(Source data)
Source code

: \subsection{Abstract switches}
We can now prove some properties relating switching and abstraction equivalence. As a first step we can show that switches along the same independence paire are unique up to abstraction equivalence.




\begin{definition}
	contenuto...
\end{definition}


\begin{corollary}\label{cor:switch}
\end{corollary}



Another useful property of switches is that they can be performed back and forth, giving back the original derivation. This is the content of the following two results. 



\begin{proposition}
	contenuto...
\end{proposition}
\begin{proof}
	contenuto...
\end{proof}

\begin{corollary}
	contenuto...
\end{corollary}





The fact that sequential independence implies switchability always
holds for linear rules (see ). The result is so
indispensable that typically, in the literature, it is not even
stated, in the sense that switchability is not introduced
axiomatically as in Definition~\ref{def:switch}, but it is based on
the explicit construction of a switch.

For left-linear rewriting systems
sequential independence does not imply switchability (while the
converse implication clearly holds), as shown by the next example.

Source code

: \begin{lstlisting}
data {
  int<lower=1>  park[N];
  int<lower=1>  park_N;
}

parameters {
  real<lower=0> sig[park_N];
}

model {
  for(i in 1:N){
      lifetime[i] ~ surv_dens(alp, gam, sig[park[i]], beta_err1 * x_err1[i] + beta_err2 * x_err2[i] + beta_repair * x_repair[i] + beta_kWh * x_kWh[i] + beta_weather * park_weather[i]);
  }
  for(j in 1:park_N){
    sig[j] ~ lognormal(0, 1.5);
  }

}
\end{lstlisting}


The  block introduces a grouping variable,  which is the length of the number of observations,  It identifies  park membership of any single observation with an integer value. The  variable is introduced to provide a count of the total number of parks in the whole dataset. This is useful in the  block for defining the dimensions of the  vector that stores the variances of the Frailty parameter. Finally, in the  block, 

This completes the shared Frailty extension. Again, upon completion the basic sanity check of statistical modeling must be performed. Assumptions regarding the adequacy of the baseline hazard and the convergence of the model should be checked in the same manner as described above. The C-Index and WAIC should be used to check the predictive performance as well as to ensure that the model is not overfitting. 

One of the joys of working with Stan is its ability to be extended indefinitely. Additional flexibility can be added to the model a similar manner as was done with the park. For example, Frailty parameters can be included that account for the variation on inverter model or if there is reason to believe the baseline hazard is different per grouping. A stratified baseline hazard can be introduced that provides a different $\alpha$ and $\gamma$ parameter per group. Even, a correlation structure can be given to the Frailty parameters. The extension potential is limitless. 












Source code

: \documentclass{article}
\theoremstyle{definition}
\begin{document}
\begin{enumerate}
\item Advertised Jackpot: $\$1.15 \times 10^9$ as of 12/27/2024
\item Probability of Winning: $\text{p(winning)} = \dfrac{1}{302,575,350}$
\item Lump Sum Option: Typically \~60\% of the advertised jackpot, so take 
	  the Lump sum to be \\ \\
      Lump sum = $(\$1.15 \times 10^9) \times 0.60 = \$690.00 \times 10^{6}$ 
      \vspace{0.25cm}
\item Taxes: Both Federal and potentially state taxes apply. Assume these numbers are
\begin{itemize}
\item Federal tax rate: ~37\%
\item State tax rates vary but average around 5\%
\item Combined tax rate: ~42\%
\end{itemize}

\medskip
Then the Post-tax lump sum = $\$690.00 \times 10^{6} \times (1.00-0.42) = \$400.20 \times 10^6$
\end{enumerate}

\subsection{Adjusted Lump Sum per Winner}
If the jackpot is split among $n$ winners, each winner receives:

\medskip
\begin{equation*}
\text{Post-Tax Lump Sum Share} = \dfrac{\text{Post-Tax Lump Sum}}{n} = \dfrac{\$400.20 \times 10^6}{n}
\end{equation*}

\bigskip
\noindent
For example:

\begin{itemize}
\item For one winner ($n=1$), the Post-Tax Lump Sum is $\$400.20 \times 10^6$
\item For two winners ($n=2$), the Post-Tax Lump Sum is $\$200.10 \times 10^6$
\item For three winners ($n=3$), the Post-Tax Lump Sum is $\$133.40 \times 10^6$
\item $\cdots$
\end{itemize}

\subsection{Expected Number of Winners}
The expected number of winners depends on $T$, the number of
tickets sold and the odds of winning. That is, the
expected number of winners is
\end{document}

**Exercise details:** Please give back all of the data exactly as it appears.

**Result for this task:**
Source code

: \subsection{Abstract switches}
We can now prove some properties relating switching and abstraction equivalence. As a first step we can show that switches along the same independence paire are unique up to abstraction equivalence.




\begin{definition}
	contenuto...
\end{definition}


\begin{corollary}\label{cor:switch}
\end{corollary}



Another useful property of switches is that they can be performed back and forth, giving back the original derivation. This is the content of the following two results. 



\begin{proposition}
	contenuto...
\end{proposition}
\begin{proof}
	contenuto...
\end{proof}

\begin{corollary}
	contenuto...
\end{corollary}





The fact that sequential independence implies switchability always
holds for linear rules (see ). The result is so
indispensable that typically, in the literature, it is not even
stated, in the sense that switchability is not introduced
axiomatically as in Definition~\ref{def:switch}, but it is based on
the explicit construction of a switch.

For left-linear rewriting systems
sequential independence does not imply switchability (while the
converse implication clearly holds), as shown by the next example.

Source code

: \begin{lstlisting}
data {
  int<lower=1>  park[N];
  int<lower=1>  park_N;
}

parameters {
  real<lower=0> sig[park_N];
}

model {
  for(i in 1:N){
      lifetime[i] ~ surv_dens(alp, gam, sig[park[i]], beta_err1 * x_err1[i] + beta_err2 * x_err2[i] + beta_repair * x_repair[i] + beta_kWh * x_kWh[i] + beta_weather * park_weather[i]);
  }
  for(j in 1:park_N){
    sig[j] ~ lognormal(0, 1.5);
  }

}
\end{lstlisting}


The  block introduces a grouping variable,  which is the length of the number of observations,  It identifies  park membership of any single observation with an integer value. The  variable is introduced to provide a count of the total number of parks in the whole dataset. This is useful in the  block for defining the dimensions of the  vector that stores the variances of the Frailty parameter. Finally, in the  block, 

This completes the shared Frailty extension. Again, upon completion the basic sanity check of statistical modeling must be performed. Assumptions regarding the adequacy of the baseline hazard and the convergence of the model should be checked in the same manner as described above. The C-Index and WAIC should be used to check the predictive performance as well as to ensure that the model is not overfitting. 

One of the joys of working with Stan is its ability to be extended indefinitely. Additional flexibility can be added to the model a similar manner as was done with the park. For example, Frailty parameters can be included that account for the variation on inverter model or if there is reason to believe the baseline hazard is different per grouping. A stratified baseline hazard can be introduced that provides a different $\alpha$ and $\gamma$ parameter per group. Even, a correlation structure can be given to the Frailty parameters. The extension potential is limitless. 












Source code

: \documentclass{article}
\theoremstyle{definition}
\begin{document}
\begin{enumerate}
\item Advertised Jackpot: $\$1.15 \times 10^9$ as of 12/27/2024
\item Probability of Winning: $\text{p(winning)} = \dfrac{1}{302,575,350}$
\item Lump Sum Option: Typically \~60\% of the advertised jackpot, so take 
	  the Lump sum to be \\ \\
      Lump sum = $(\$1.15 \times 10^9) \times 0.60 = \$690.00 \times 10^{6}$ 
      \vspace{0.25cm}
\item Taxes: Both Federal and potentially state taxes apply. Assume these numbers are
\begin{itemize}
\item Federal tax rate: ~37\%
\item State tax rates vary but average around 5\%
\item Combined tax rate: ~42\%
\end{itemize}

\medskip
Then the Post-tax lump sum = $\$690.00 \times 10^{6} \times (1.00-0.42) = \$400.20 \times 10^6$
\end{enumerate}

\subsection{Adjusted Lump Sum per Winner}
If the jackpot is split among $n$ winners, each winner receives:

\medskip
\begin{equation*}
\text{Post-Tax Lump Sum Share} = \dfrac{\text{Post-Tax Lump Sum}}{n} = \dfrac{\$400.20 \times 10^6}{n}
\end{equation*}

\bigskip
\noindent
For example:

\begin{itemize}
\item For one winner ($n=1$), the Post-Tax Lump Sum is $\$400.20 \times 10^6$
\item For two winners ($n=2$), the Post-Tax Lump Sum is $\$200.10 \times 10^6$
\item For three winners ($n=3$), the Post-Tax Lump Sum is $\$133.40 \times 10^6$
\item $\cdots$
\end{itemize}

\subsection{Expected Number of Winners}
The expected number of winners depends on $T$, the number of
tickets sold and the odds of winning. That is, the
expected number of winners is
\end{document}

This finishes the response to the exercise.